# Aim of the task
Copy the data exactly. No line may be skipped.

[Start of Attachment]

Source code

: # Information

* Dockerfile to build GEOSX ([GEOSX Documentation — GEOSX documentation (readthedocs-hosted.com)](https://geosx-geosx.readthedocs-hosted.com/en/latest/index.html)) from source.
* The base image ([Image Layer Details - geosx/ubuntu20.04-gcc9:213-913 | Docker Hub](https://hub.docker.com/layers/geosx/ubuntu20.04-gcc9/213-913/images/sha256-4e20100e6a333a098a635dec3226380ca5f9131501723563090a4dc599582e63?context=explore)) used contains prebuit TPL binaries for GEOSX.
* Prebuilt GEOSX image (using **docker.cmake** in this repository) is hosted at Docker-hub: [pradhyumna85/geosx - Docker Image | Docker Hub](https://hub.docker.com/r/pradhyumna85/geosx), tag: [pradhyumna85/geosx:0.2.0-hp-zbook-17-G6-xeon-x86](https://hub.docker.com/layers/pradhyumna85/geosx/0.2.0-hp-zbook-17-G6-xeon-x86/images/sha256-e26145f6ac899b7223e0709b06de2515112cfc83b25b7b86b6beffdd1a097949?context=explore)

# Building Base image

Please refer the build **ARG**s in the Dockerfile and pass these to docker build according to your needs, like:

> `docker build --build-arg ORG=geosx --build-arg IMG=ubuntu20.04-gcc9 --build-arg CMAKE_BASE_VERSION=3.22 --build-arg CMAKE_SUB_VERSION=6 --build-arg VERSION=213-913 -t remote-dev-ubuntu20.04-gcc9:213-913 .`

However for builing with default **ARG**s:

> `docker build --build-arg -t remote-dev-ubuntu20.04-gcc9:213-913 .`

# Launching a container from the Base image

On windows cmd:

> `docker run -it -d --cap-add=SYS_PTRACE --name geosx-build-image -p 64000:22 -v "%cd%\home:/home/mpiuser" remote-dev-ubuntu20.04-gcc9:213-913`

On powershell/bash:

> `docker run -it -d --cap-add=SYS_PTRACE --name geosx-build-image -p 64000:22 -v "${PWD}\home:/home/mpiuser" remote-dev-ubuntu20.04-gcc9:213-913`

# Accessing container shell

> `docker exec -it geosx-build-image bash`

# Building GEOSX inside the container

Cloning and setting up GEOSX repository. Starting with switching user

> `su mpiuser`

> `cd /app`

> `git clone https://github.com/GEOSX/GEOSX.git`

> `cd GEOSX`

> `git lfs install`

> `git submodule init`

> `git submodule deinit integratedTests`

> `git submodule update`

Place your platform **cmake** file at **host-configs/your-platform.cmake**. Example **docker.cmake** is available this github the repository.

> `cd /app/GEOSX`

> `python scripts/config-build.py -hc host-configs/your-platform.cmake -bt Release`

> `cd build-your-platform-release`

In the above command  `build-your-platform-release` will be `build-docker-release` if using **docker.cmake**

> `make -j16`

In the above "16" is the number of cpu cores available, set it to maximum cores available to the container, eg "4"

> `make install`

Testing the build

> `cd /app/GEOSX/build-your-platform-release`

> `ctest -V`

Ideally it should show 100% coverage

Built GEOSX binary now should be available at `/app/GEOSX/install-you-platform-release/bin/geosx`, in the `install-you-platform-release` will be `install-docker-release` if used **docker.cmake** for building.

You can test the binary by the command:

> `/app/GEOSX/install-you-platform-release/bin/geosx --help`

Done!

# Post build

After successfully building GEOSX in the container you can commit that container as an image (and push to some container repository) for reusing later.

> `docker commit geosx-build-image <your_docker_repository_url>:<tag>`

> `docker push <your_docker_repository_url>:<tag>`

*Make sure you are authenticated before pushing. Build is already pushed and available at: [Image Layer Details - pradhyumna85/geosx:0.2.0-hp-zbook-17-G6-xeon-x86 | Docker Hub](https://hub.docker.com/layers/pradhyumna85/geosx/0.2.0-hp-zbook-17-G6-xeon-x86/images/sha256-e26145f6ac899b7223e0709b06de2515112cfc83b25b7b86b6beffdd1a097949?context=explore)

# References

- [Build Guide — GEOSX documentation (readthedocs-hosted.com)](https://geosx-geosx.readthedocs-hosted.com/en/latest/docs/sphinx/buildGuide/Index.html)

[End of Attachment]

# Task result
Source code

: # Information

* Dockerfile to build GEOSX ([GEOSX Documentation — GEOSX documentation (readthedocs-hosted.com)](https://geosx-geosx.readthedocs-hosted.com/en/latest/index.html)) from source.
* The base image ([Image Layer Details - geosx/ubuntu20.04-gcc9:213-913 | Docker Hub](https://hub.docker.com/layers/geosx/ubuntu20.04-gcc9/213-913/images/sha256-4e20100e6a333a098a635dec3226380ca5f9131501723563090a4dc599582e63?context=explore)) used contains prebuit TPL binaries for GEOSX.
* Prebuilt GEOSX image (using **docker.cmake** in this repository) is hosted at Docker-hub: [pradhyumna85/geosx - Docker Image | Docker Hub](https://hub.docker.com/r/pradhyumna85/geosx), tag: [pradhyumna85/geosx:0.2.0-hp-zbook-17-G6-xeon-x86](https://hub.docker.com/layers/pradhyumna85/geosx/0.2.0-hp-zbook-17-G6-xeon-x86/images/sha256-e26145f6ac899b7223e0709b06de2515112cfc83b25b7b86b6beffdd1a097949?context=explore)

# Building Base image

Please refer the build **ARG**s in the Dockerfile and pass these to docker build according to your needs, like:

> `docker build --build-arg ORG=geosx --build-arg IMG=ubuntu20.04-gcc9 --build-arg CMAKE_BASE_VERSION=3.22 --build-arg CMAKE_SUB_VERSION=6 --build-arg VERSION=213-913 -t remote-dev-ubuntu20.04-gcc9:213-913 .`

However for builing with default **ARG**s:

> `docker build --build-arg -t remote-dev-ubuntu20.04-gcc9:213-913 .`

# Launching a container from the Base image

On windows cmd:

> `docker run -it -d --cap-add=SYS_PTRACE --name geosx-build-image -p 64000:22 -v "%cd%\home:/home/mpiuser" remote-dev-ubuntu20.04-gcc9:213-913`

On powershell/bash:

> `docker run -it -d --cap-add=SYS_PTRACE --name geosx-build-image -p 64000:22 -v "${PWD}\home:/home/mpiuser" remote-dev-ubuntu20.04-gcc9:213-913`

# Accessing container shell

> `docker exec -it geosx-build-image bash`

# Building GEOSX inside the container

Cloning and setting up GEOSX repository. Starting with switching user

> `su mpiuser`

> `cd /app`

> `git clone https://github.com/GEOSX/GEOSX.git`

> `cd GEOSX`

> `git lfs install`

> `git submodule init`

> `git submodule deinit integratedTests`

> `git submodule update`

Place your platform **cmake** file at **host-configs/your-platform.cmake**. Example **docker.cmake** is available this github the repository.

> `cd /app/GEOSX`

> `python scripts/config-build.py -hc host-configs/your-platform.cmake -bt Release`

> `cd build-your-platform-release`

In the above command  `build-your-platform-release` will be `build-docker-release` if using **docker.cmake**

> `make -j16`

In the above "16" is the number of cpu cores available, set it to maximum cores available to the container, eg "4"

> `make install`

Testing the build

> `cd /app/GEOSX/build-your-platform-release`

> `ctest -V`

Ideally it should show 100% coverage

Built GEOSX binary now should be available at `/app/GEOSX/install-you-platform-release/bin/geosx`, in the `install-you-platform-release` will be `install-docker-release` if used **docker.cmake** for building.

You can test the binary by the command:

> `/app/GEOSX/install-you-platform-release/bin/geosx --help`

Done!

# Post build

After successfully building GEOSX in the container you can commit that container as an image (and push to some container repository) for reusing later.

> `docker commit geosx-build-image <your_docker_repository_url>:<tag>`

> `docker push <your_docker_repository_url>:<tag>`

*Make sure you are authenticated before pushing. Build is already pushed and available at: [Image Layer Details - pradhyumna85/geosx:0.2.0-hp-zbook-17-G6-xeon-x86 | Docker Hub](https://hub.docker.com/layers/pradhyumna85/geosx/0.2.0-hp-zbook-17-G6-xeon-x86/images/sha256-e26145f6ac899b7223e0709b06de2515112cfc83b25b7b86b6beffdd1a097949?context=explore)

# References

- [Build Guide — GEOSX documentation (readthedocs-hosted.com)](https://geosx-geosx.readthedocs-hosted.com/en/latest/docs/sphinx/buildGuide/Index.html)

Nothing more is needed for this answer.